Carbon-offsetting mobile application

Klima is a carbon offsetting mobile application created by Climate Labs GmbH with headquarters in Berlin. The company was formed in 2019 and is the third to have been founded jointly by serial entrepreneurs Markus Gilles, Andreas Pursian-Ehrlich, and Jonas Brandau. Klima's mission is "to turn carbon neutrality into a mass movement and unleash the power of individual action at scale."

In 2020, Klima raised $5.8 million in a seed funding round backed by Christian Reber (co-founder and CEO of Pitch), Jens Begemann, Niklas Jansen (co-founder and managing director of Blinkist), e.ventures, HV Holtzbrinck Ventures, and 468 Capital.

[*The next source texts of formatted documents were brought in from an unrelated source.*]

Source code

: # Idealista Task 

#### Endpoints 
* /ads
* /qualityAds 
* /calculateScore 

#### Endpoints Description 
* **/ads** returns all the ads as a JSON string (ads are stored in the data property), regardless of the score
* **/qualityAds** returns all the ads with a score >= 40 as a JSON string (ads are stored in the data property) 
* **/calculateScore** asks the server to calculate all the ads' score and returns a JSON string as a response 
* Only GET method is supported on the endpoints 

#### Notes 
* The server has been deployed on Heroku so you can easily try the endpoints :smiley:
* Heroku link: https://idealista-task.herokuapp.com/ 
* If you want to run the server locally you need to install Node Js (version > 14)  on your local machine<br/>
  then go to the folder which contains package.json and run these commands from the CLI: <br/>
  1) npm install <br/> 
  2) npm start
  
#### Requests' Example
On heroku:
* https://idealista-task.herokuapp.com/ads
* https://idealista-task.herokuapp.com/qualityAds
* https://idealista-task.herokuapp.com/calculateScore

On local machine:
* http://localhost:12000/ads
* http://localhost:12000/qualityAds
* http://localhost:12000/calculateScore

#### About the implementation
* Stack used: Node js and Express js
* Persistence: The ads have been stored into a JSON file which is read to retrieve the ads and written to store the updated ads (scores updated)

The Klima app launched on the App Store and Google Store in December 2020. It is currently available worldwide on iOS and Android.

== Features ==
Klima's stated goal is to help people neutralize their carbon footprint in a simple and effective manner. To do that, the app calculates a member's annual carbon footprint by asking them 9-10 lifestyle questions, including how they eat, whether they have a car, or how often they take a flight. These factors are used to calculate the user's estimated carbon footprint.

Based on a user's carbon footprint, the app calculates a monthly subscription fee. The company keeps 30% of this fee (10% for operating costs and 20% for marketing budget), and the remaining 70% goes to carbon offsetting projects of the user's choice. Users can choose to support tree planting, solar energy, and clean cook stove projects. The app tracks the amount of greenhouse gas emissions that are offset over time, as well as shows the amount of trees planted, kilowatts of solar power enabled, and clean-cooked meals enabled by their subscription.

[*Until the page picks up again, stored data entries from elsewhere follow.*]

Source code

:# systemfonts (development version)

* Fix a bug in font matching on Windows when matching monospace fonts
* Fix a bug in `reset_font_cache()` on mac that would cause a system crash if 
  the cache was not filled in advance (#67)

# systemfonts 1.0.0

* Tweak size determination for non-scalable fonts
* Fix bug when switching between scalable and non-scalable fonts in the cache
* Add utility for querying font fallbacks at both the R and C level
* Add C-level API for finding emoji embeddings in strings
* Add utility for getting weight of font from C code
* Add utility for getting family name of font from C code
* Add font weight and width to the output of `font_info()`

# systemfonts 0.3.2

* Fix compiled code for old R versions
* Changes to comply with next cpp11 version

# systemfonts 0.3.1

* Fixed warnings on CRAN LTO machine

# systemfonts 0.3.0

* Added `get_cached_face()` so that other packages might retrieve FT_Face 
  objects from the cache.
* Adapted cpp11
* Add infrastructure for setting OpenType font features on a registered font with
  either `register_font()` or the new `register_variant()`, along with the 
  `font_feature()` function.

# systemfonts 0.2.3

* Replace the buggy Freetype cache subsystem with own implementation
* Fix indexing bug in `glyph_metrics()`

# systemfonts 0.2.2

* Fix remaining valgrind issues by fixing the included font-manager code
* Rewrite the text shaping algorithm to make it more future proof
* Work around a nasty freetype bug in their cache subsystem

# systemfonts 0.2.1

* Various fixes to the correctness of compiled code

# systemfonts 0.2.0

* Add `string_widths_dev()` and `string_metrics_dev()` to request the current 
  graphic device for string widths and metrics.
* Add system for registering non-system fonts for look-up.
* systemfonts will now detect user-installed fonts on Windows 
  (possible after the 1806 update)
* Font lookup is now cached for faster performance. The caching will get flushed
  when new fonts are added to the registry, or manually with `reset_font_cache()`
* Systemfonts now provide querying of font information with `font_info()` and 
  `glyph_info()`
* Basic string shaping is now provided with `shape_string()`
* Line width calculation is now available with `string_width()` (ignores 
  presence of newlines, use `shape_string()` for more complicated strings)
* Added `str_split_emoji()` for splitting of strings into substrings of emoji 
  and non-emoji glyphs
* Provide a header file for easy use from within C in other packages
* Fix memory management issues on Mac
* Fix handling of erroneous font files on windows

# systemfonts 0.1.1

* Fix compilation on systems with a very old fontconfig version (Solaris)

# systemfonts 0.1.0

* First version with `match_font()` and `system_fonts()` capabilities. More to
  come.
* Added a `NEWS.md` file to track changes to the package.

The app also promotes carbon footprint reduction. Users receive a personalized checklist within the app, and tips on how to reduce their emissions overall through an in-app inbox.

== Transparency and verification ==
On the Klima website, projects are described but no links to actual project websites or external sources for additional project information are available.

Klima's projects are verified by the Verified Carbon Standard, the Gold Standard developed by WWF, and the Climate, Community and Biodiversity Standards.

== Carbon offsetting controversies ==
Carbon offsetting is still a relatively new concept with unknown effectiveness and long-term impacts. Controversy around carbon offsetting primarily entails criticism due to actual and potential negative social, economic, and ecological outcomes of carbon offsetting schemes and projects.